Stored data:
----------

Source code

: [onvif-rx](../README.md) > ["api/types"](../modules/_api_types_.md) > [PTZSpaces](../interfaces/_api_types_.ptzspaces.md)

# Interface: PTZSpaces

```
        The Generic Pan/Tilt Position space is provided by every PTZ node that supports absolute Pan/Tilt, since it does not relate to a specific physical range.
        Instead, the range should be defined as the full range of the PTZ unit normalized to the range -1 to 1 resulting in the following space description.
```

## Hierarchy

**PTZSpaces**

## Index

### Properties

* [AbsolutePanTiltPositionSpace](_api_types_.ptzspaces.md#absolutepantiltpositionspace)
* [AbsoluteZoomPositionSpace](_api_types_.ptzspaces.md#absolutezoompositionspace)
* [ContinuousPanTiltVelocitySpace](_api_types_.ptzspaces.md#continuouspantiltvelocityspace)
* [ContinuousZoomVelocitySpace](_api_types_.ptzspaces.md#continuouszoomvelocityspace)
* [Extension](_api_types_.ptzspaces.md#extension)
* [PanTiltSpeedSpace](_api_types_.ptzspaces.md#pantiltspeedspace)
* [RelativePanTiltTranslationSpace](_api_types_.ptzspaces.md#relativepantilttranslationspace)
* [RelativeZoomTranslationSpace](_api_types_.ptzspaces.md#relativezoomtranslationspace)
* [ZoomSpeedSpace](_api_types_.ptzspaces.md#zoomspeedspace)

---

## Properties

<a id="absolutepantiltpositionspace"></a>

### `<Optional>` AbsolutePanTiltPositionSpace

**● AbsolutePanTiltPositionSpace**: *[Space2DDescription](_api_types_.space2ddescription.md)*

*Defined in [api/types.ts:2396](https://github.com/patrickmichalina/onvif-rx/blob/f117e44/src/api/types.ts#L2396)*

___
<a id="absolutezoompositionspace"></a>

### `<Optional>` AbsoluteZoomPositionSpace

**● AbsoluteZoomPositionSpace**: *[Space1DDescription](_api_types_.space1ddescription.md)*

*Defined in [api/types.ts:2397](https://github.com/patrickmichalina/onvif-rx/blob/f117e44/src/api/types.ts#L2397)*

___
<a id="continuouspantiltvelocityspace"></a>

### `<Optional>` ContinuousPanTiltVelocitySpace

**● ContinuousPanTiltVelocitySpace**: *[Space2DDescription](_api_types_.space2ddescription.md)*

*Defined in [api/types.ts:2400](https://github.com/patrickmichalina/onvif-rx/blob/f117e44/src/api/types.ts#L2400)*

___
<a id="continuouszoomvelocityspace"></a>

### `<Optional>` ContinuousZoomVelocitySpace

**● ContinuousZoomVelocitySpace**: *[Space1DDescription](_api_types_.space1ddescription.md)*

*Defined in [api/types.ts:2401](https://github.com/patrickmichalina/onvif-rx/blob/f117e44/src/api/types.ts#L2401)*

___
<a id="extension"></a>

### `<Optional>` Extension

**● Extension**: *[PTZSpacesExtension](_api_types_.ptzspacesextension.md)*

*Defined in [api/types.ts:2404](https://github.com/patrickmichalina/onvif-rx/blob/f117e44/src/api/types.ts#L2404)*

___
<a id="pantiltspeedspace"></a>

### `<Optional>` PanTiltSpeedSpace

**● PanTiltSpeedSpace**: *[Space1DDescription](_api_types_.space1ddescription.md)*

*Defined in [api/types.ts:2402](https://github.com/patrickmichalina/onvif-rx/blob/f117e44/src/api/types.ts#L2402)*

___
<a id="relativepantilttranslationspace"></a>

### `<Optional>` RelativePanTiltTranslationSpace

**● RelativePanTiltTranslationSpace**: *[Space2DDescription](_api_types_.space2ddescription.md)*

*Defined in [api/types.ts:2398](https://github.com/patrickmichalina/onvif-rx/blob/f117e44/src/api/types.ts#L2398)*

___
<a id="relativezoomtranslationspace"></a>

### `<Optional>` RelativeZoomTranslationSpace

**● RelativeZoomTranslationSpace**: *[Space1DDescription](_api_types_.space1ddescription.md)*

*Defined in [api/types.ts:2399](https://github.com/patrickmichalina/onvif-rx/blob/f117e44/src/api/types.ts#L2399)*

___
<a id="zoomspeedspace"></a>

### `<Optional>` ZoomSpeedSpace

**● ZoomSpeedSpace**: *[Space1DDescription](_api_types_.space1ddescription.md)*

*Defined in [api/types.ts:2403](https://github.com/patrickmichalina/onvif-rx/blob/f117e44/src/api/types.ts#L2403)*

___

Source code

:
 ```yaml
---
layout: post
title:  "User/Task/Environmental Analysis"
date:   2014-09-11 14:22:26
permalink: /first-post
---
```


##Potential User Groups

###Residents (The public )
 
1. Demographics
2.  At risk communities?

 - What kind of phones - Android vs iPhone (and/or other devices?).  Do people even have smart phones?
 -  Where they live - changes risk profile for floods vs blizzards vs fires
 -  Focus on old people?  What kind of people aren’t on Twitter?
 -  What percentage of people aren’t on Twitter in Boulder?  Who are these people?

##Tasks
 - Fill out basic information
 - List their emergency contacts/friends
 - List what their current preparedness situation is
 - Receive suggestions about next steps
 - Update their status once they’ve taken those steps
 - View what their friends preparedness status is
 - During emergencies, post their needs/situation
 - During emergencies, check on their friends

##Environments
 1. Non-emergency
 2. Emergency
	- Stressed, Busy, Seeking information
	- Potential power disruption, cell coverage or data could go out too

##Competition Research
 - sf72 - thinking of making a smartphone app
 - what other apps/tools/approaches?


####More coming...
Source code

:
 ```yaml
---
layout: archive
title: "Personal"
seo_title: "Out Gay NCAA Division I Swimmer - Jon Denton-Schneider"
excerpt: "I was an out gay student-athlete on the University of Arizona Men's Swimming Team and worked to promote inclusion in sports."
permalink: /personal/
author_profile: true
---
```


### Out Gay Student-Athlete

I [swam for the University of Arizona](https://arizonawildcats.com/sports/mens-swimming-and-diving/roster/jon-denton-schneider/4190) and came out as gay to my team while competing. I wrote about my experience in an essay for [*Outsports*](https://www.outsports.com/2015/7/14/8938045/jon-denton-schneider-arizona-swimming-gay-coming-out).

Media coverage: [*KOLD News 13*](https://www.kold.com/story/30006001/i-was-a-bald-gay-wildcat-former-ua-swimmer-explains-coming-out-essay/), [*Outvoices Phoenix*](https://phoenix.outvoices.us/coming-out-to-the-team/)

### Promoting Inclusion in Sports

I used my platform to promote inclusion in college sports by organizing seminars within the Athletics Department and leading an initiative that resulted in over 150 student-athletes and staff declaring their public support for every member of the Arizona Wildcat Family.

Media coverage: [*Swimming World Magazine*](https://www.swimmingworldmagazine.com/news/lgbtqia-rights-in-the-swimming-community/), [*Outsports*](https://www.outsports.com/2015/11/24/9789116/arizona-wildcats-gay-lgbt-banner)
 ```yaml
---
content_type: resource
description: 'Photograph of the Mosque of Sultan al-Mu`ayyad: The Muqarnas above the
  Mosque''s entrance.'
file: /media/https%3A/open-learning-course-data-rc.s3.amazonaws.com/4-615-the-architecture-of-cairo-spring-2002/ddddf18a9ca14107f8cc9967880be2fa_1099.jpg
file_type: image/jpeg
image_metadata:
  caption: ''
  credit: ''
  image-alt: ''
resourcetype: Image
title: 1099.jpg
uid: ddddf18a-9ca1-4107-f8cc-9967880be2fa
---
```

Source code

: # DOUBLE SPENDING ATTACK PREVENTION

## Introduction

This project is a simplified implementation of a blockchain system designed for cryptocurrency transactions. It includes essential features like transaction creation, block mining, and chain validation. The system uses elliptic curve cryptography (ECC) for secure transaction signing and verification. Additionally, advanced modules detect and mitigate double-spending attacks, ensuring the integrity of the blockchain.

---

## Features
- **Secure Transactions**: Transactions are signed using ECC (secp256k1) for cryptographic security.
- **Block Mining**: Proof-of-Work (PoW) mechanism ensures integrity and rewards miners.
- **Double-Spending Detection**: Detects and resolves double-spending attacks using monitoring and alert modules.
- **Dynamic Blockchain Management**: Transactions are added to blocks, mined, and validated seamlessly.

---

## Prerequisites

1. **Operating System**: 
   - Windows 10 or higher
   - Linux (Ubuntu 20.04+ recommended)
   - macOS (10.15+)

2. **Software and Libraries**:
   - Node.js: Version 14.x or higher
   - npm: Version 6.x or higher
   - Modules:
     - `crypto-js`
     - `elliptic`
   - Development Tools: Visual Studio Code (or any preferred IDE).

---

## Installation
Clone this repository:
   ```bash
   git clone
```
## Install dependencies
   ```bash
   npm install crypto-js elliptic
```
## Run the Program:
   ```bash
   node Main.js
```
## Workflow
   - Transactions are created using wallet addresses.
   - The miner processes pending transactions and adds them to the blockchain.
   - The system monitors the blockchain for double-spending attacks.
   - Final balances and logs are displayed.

----------

What to work on - Lines above that have "people": copy each of them.

Written answer -
 - What kind of phones - Android vs iPhone (and/or other devices?).  Do people even have smart phones?
 -  Focus on old people?  What kind of people aren’t on Twitter?
 -  What percentage of people aren’t on Twitter in Boulder?  Who are these people?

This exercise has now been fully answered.